The things people do in their basements
I shouldn’t be bowled every time, but I can’t seem to work up a decent level of jadedness. I go interview someone in the middle of nowhere because I heard about them from someone else in the middle of nowhere, and I pull up to their house and pet the dog and walk downstairs. And gasp.
What do I find downstairs? What don’t I find downstairs. A laboratory where yeasts are being incubated for experimental, out of this world beers that few will ever taste because they cannot be sold, can only be poured into tasting glasses and offered, along with historical explanations of each variety, to visitors who happen to have the good fortune of finding themselves in this basement.
A big room filled entirely by a world of antique toy trains on multiple tracks and elevation levels, with bridges and airplanes and different towns and tunnels and a hot air balloon. You have to turn the trains on gradually or it scares people – and this wasn’t even what I came to interview this guy about. And no kids live here.
Maybe it’s not a basement but a turret, attached to a domed house that a giant man built with his own giant hands and the sawmill in his yard. The house draws its energy from a hydro-plant the giant man also built at the mouth of a waterfall down the hill, which he can monitor from his living room using the touch screen of an iPad. The turret is made out of an old silo, and in its top is the bedroom, from which he and his wife watch flying squirrels glide through the tree canopy.
A music teacher whose son went off to college spins the hair from her pet rabbits, on a foot-powered spinning wheel, into the yarn with which she knits sweaters.
The wicker handbag that a co-worker tosses onto the lunch room table at the office is, on closer inspection, not wicker at all, but crocheted, by her, out of hundreds of plastic bags. [See page 12.]

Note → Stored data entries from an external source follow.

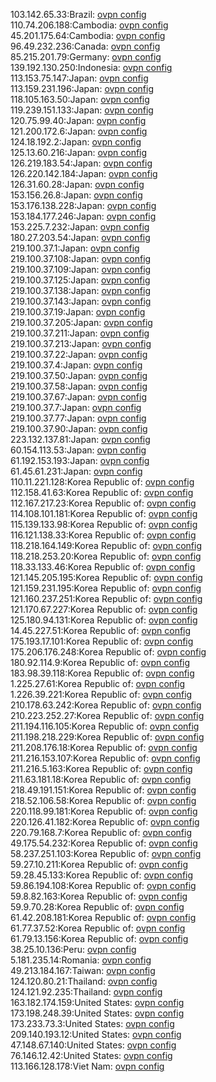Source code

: 103.142.65.33:Brazil: [ovpn config](vpn/103_142_65_33.ovpn)  
110.74.206.188:Cambodia: [ovpn config](vpn/110_74_206_188.ovpn)  
45.201.175.64:Cambodia: [ovpn config](vpn/45_201_175_64.ovpn)  
96.49.232.236:Canada: [ovpn config](vpn/96_49_232_236.ovpn)  
85.215.201.79:Germany: [ovpn config](vpn/85_215_201_79.ovpn)  
139.192.130.250:Indonesia: [ovpn config](vpn/139_192_130_250.ovpn)  
113.153.75.147:Japan: [ovpn config](vpn/113_153_75_147.ovpn)  
113.159.231.196:Japan: [ovpn config](vpn/113_159_231_196.ovpn)  
118.105.163.50:Japan: [ovpn config](vpn/118_105_163_50.ovpn)  
119.239.151.133:Japan: [ovpn config](vpn/119_239_151_133.ovpn)  
120.75.99.40:Japan: [ovpn config](vpn/120_75_99_40.ovpn)  
121.200.172.6:Japan: [ovpn config](vpn/121_200_172_6.ovpn)  
124.18.192.2:Japan: [ovpn config](vpn/124_18_192_2.ovpn)  
125.13.60.216:Japan: [ovpn config](vpn/125_13_60_216.ovpn)  
126.219.183.54:Japan: [ovpn config](vpn/126_219_183_54.ovpn)  
126.220.142.184:Japan: [ovpn config](vpn/126_220_142_184.ovpn)  
126.31.60.28:Japan: [ovpn config](vpn/126_31_60_28.ovpn)  
153.156.26.8:Japan: [ovpn config](vpn/153_156_26_8.ovpn)  
153.176.138.228:Japan: [ovpn config](vpn/153_176_138_228.ovpn)  
153.184.177.246:Japan: [ovpn config](vpn/153_184_177_246.ovpn)  
153.225.7.232:Japan: [ovpn config](vpn/153_225_7_232.ovpn)  
180.27.203.54:Japan: [ovpn config](vpn/180_27_203_54.ovpn)  
219.100.37.1:Japan: [ovpn config](vpn/219_100_37_1.ovpn)  
219.100.37.108:Japan: [ovpn config](vpn/219_100_37_108.ovpn)  
219.100.37.109:Japan: [ovpn config](vpn/219_100_37_109.ovpn)  
219.100.37.125:Japan: [ovpn config](vpn/219_100_37_125.ovpn)  
219.100.37.138:Japan: [ovpn config](vpn/219_100_37_138.ovpn)  
219.100.37.143:Japan: [ovpn config](vpn/219_100_37_143.ovpn)  
219.100.37.19:Japan: [ovpn config](vpn/219_100_37_19.ovpn)  
219.100.37.205:Japan: [ovpn config](vpn/219_100_37_205.ovpn)  
219.100.37.211:Japan: [ovpn config](vpn/219_100_37_211.ovpn)  
219.100.37.213:Japan: [ovpn config](vpn/219_100_37_213.ovpn)  
219.100.37.22:Japan: [ovpn config](vpn/219_100_37_22.ovpn)  
219.100.37.4:Japan: [ovpn config](vpn/219_100_37_4.ovpn)  
219.100.37.50:Japan: [ovpn config](vpn/219_100_37_50.ovpn)  
219.100.37.58:Japan: [ovpn config](vpn/219_100_37_58.ovpn)  
219.100.37.67:Japan: [ovpn config](vpn/219_100_37_67.ovpn)  
219.100.37.7:Japan: [ovpn config](vpn/219_100_37_7.ovpn)  
219.100.37.77:Japan: [ovpn config](vpn/219_100_37_77.ovpn)  
219.100.37.90:Japan: [ovpn config](vpn/219_100_37_90.ovpn)  
223.132.137.81:Japan: [ovpn config](vpn/223_132_137_81.ovpn)  
60.154.113.53:Japan: [ovpn config](vpn/60_154_113_53.ovpn)  
61.192.153.193:Japan: [ovpn config](vpn/61_192_153_193.ovpn)  
61.45.61.231:Japan: [ovpn config](vpn/61_45_61_231.ovpn)  
110.11.221.128:Korea Republic of: [ovpn config](vpn/110_11_221_128.ovpn)  
112.158.41.63:Korea Republic of: [ovpn config](vpn/112_158_41_63.ovpn)  
112.167.217.23:Korea Republic of: [ovpn config](vpn/112_167_217_23.ovpn)  
114.108.101.181:Korea Republic of: [ovpn config](vpn/114_108_101_181.ovpn)  
115.139.133.98:Korea Republic of: [ovpn config](vpn/115_139_133_98.ovpn)  
116.121.138.33:Korea Republic of: [ovpn config](vpn/116_121_138_33.ovpn)  
118.218.164.149:Korea Republic of: [ovpn config](vpn/118_218_164_149.ovpn)  
118.218.253.20:Korea Republic of: [ovpn config](vpn/118_218_253_20.ovpn)  
118.33.133.46:Korea Republic of: [ovpn config](vpn/118_33_133_46.ovpn)  
121.145.205.195:Korea Republic of: [ovpn config](vpn/121_145_205_195.ovpn)  
121.159.231.195:Korea Republic of: [ovpn config](vpn/121_159_231_195.ovpn)  
121.160.237.251:Korea Republic of: [ovpn config](vpn/121_160_237_251.ovpn)  
121.170.67.227:Korea Republic of: [ovpn config](vpn/121_170_67_227.ovpn)  
125.180.94.131:Korea Republic of: [ovpn config](vpn/125_180_94_131.ovpn)  
14.45.227.51:Korea Republic of: [ovpn config](vpn/14_45_227_51.ovpn)  
175.193.17.101:Korea Republic of: [ovpn config](vpn/175_193_17_101.ovpn)  
175.206.176.248:Korea Republic of: [ovpn config](vpn/175_206_176_248.ovpn)  
180.92.114.9:Korea Republic of: [ovpn config](vpn/180_92_114_9.ovpn)  
183.98.39.118:Korea Republic of: [ovpn config](vpn/183_98_39_118.ovpn)  
1.225.27.61:Korea Republic of: [ovpn config](vpn/1_225_27_61.ovpn)  
1.226.39.221:Korea Republic of: [ovpn config](vpn/1_226_39_221.ovpn)  
210.178.63.242:Korea Republic of: [ovpn config](vpn/210_178_63_242.ovpn)  
210.223.252.27:Korea Republic of: [ovpn config](vpn/210_223_252_27.ovpn)  
211.194.116.105:Korea Republic of: [ovpn config](vpn/211_194_116_105.ovpn)  
211.198.218.229:Korea Republic of: [ovpn config](vpn/211_198_218_229.ovpn)  
211.208.176.18:Korea Republic of: [ovpn config](vpn/211_208_176_18.ovpn)  
211.216.153.107:Korea Republic of: [ovpn config](vpn/211_216_153_107.ovpn)  
211.216.5.163:Korea Republic of: [ovpn config](vpn/211_216_5_163.ovpn)  
211.63.181.18:Korea Republic of: [ovpn config](vpn/211_63_181_18.ovpn)  
218.49.191.151:Korea Republic of: [ovpn config](vpn/218_49_191_151.ovpn)  
218.52.106.58:Korea Republic of: [ovpn config](vpn/218_52_106_58.ovpn)  
220.118.99.181:Korea Republic of: [ovpn config](vpn/220_118_99_181.ovpn)  
220.126.41.182:Korea Republic of: [ovpn config](vpn/220_126_41_182.ovpn)  
220.79.168.7:Korea Republic of: [ovpn config](vpn/220_79_168_7.ovpn)  
49.175.54.232:Korea Republic of: [ovpn config](vpn/49_175_54_232.ovpn)  
58.237.251.103:Korea Republic of: [ovpn config](vpn/58_237_251_103.ovpn)  
59.27.10.211:Korea Republic of: [ovpn config](vpn/59_27_10_211.ovpn)  
59.28.45.133:Korea Republic of: [ovpn config](vpn/59_28_45_133.ovpn)  
59.86.194.108:Korea Republic of: [ovpn config](vpn/59_86_194_108.ovpn)  
59.8.82.163:Korea Republic of: [ovpn config](vpn/59_8_82_163.ovpn)  
59.9.70.28:Korea Republic of: [ovpn config](vpn/59_9_70_28.ovpn)  
61.42.208.181:Korea Republic of: [ovpn config](vpn/61_42_208_181.ovpn)  
61.77.37.52:Korea Republic of: [ovpn config](vpn/61_77_37_52.ovpn)  
61.79.13.156:Korea Republic of: [ovpn config](vpn/61_79_13_156.ovpn)  
38.25.10.136:Peru: [ovpn config](vpn/38_25_10_136.ovpn)  
5.181.235.14:Romania: [ovpn config](vpn/5_181_235_14.ovpn)  
49.213.184.167:Taiwan: [ovpn config](vpn/49_213_184_167.ovpn)  
124.120.80.21:Thailand: [ovpn config](vpn/124_120_80_21.ovpn)  
124.121.92.235:Thailand: [ovpn config](vpn/124_121_92_235.ovpn)  
163.182.174.159:United States: [ovpn config](vpn/163_182_174_159.ovpn)  
173.198.248.39:United States: [ovpn config](vpn/173_198_248_39.ovpn)  
173.233.73.3:United States: [ovpn config](vpn/173_233_73_3.ovpn)  
209.140.193.12:United States: [ovpn config](vpn/209_140_193_12.ovpn)  
47.148.67.140:United States: [ovpn config](vpn/47_148_67_140.ovpn)  
76.146.12.42:United States: [ovpn config](vpn/76_146_12_42.ovpn)  
113.166.128.178:Viet Nam: [ovpn config](vpn/113_166_128_178.ovpn)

If these people had P.R. agents, they’d be all over the New York Times Thursday Styles section. But they are content to toil away in their basements, probably doing better work because they do it just because, because they like it, and there’s not much else to do around here.

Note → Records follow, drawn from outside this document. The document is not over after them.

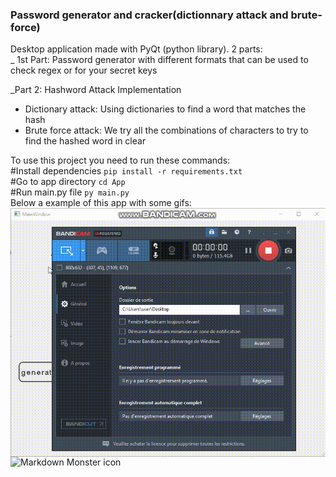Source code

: ### Password generator and cracker(dictionnary attack and brute-force)
Desktop application made with PyQt (python library).
2 parts:<br>
_ 1st Part: Password generator with different formats that can be used to check regex or for your secret keys<br>


_Part 2: Hashword Attack Implementation<br>
* Dictionary attack: Using dictionaries to find a word that matches the hash
* Brute force attack: We try all the combinations of characters to try to find the hashed word in clear<br>

To use this project you need to run these commands:
<br>#Install dependencies `pip install -r requirements.txt`<br> 
#Go to app directory `cd App` <br>
#Run main.py file `py main.py`<br>
Below a example of this app with some gifs:<br>
<span style="display:block">
<img src="explication.gif"
     alt="Markdown Monster icon"
     style="float: left; margin-right: 10px;" /></span><br><br>

<span style="display:block">
<img src="explication2.gif"
     alt="Markdown Monster icon"
     style="float: left; margin-right: 10px;" /></span>
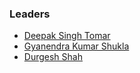 ### Leaders
* [Deepak Singh Tomar](mailto:deepak.tomar@owasp.org)
* [Gyanendra Kumar Shukla](mailto:gyanendra.shukla@owasp.org)
* [Durgesh Shah](mailto:durgesh.shah@owasp.org)
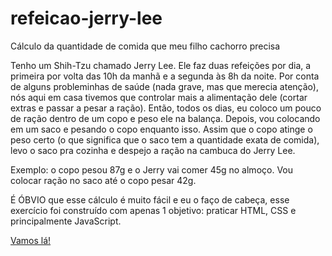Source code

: # refeicao-jerry-lee
Cálculo da quantidade de comida que meu filho cachorro precisa

Tenho um Shih-Tzu chamado Jerry Lee.
Ele faz duas refeições por dia, a primeira por volta das 10h da manhã
e a segunda às 8h da noite.
Por conta de alguns probleminhas de saúde (nada grave, mas que merecia
atenção), nós aqui em casa tivemos que controlar mais a alimentação dele
(cortar extras e passar a pesar a ração).
Então, todos os dias, eu coloco um pouco de ração dentro de um copo
e peso ele na balança. Depois, vou colocando em um saco e pesando o copo
enquanto isso. Assim que o copo atinge o peso certo 
(o que significa que o saco tem a quantidade exata de comida),
levo o saco pra cozinha e despejo a ração na cambuca do Jerry Lee.

Exemplo: o copo pesou 87g e o Jerry vai comer 45g no almoço.
Vou colocar ração no saco até o copo pesar 42g.

É ÓBVIO que esse cálculo é muito fácil e eu o faço de cabeça,
esse exercício foi construído com apenas 1 objetivo: praticar 
HTML, CSS e principalmente JavaScript.

<a href="https://kohnduarte.github.io/refeicao-jerry-lee/jerry-lee-vai-comer.html" rel="next" target="_self">Vamos lá!</a>
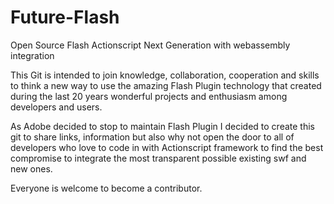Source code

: # Future-Flash
Open Source Flash Actionscript Next Generation with webassembly integration

This Git is intended to join knowledge, collaboration, cooperation and skills
to think a new way to use the amazing Flash Plugin technology that created during
the last 20 years wonderful projects and enthusiasm among developers and users.

As Adobe decided to stop to maintain Flash Plugin I decided to create this git
to share links, information but also why not open the door to all of developers
who love to code in with Actionscript framework to find the best compromise
to integrate the most transparent possible existing swf and new ones.

Everyone is welcome to become a contributor.
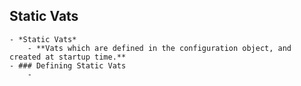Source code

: ## Static Vats
	- *Static Vats*
		- **Vats which are defined in the configuration object, and created at startup time.**
	- ### Defining Static Vats
		-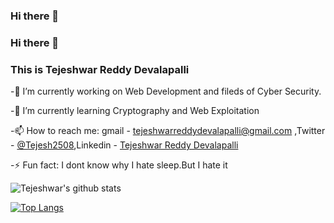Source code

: ### Hi there 👋


### Hi there 👋
### This is Tejeshwar Reddy Devalapalli 

 -🔭 I’m currently working on Web Development and fileds of Cyber Security.
 
 -🌱 I’m currently learning Cryptography and Web Exploitation
 
 
 -📫 How to reach me: gmail - tejeshwarreddydevalapalli@gmail.com ,Twitter - [@Tejesh2508](https://twitter.com/Tejesh2508 "Tejesh2508"),Linkedin - [Tejeshwar Reddy Devalapalli](https://www.linkedin.com/in/tejeshwar-reddy-a85b4b1b1/ "Tejeshwar Reddy Devalapalli")
 
 
 -⚡ Fun fact: I dont know why I hate sleep.But I hate it




![Tejeshwar's github stats](https://github-readme-stats.vercel.app/api?username=epicman25&show_icons=true&theme=highcontrast)


[![Top Langs](https://github-readme-stats.vercel.app/api/top-langs/?username=epicman25&hide=dart)](https://github.com/DevalapalliTejeshwarReddy/github-readme-stats)
<!--
**epicman25/epicman25** is a ✨ _special_ ✨ repository because its `README.md` (this file) appears on your GitHub profile.

Here are some ideas to get you started:

- 🔭 I’m currently working on ...
- 🌱 I’m currently learning ...
- 👯 I’m looking to collaborate on ...
- 🤔 I’m looking for help with ...
- 💬 Ask me about ...
- 📫 How to reach me: ...
- 😄 Pronouns: ...
- ⚡ Fun fact: ...
-->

“You wouldn’t believe!” When I get home from an interview, I try to convey the world I just stepped out of. But I am too easily amazed, too often incredulous, to be a trustworthy authority on what’s worth getting worked up about.
Husband Joe listens, and more often than not replies: “It’s their ultimate.” What he means is that he and I spend an inordinate amount of time playing the obscure sport of ultimate Frisbee. Other people have the same amount of energy, and pour it into other outlets, with results that appear astounding to outsiders.

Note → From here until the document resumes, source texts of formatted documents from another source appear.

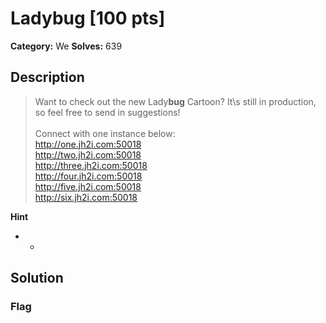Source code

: # Ladybug [100 pts]

**Category:** We
**Solves:** 639

## Description
>Want to check out the new Lady<b>bug</b> Cartoon? It\s still in production, so feel free to send in suggestions! <br><br>Connect with one instance below:<br><a href="http://one.jh2i.com:50018">http://one.jh2i.com:50018</a><br><a href="http://two.jh2i.com:50018">http://two.jh2i.com:50018</a><br><a href="http://three.jh2i.com:50018">http://three.jh2i.com:50018</a><br><a href="http://four.jh2i.com:50018">http://four.jh2i.com:50018</a><br><a href="http://five.jh2i.com:50018">http://five.jh2i.com:50018</a><br><a href="http://six.jh2i.com:50018">http://six.jh2i.com:50018</a>

**Hint**
* -

## Solution

### Flag

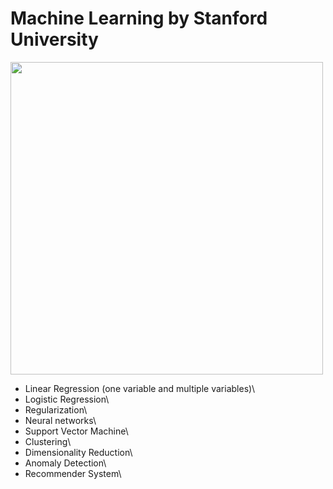 # Machine Learning by Stanford University
<img width="500" src="https://github.com/AliBaheri/Machine-Learning-by-Stanford---Andrew-Ng/blob/master/large-icon.png">

- Linear Regression (one variable and multiple variables)\
- Logistic Regression\
- Regularization\
- Neural networks\
- Support Vector Machine\
- Clustering\
- Dimensionality Reduction\
- Anomaly Detection\
- Recommender System\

I chafe a little when I read a breathless story about a restaurateur who grew a beard and moved from the city to the nether reaches of the Hudson Valley to open a boutique bistro featuring wild game. Do you know? I grumble. That this is not some uninhabited wasteland that you’ve just discovered and civilized? That the people who already live here are making sausage from the deer they hunted, and carving canoes out of tree trunks like it’s no big deal? That they are doing things in their basements that you just cannot believe?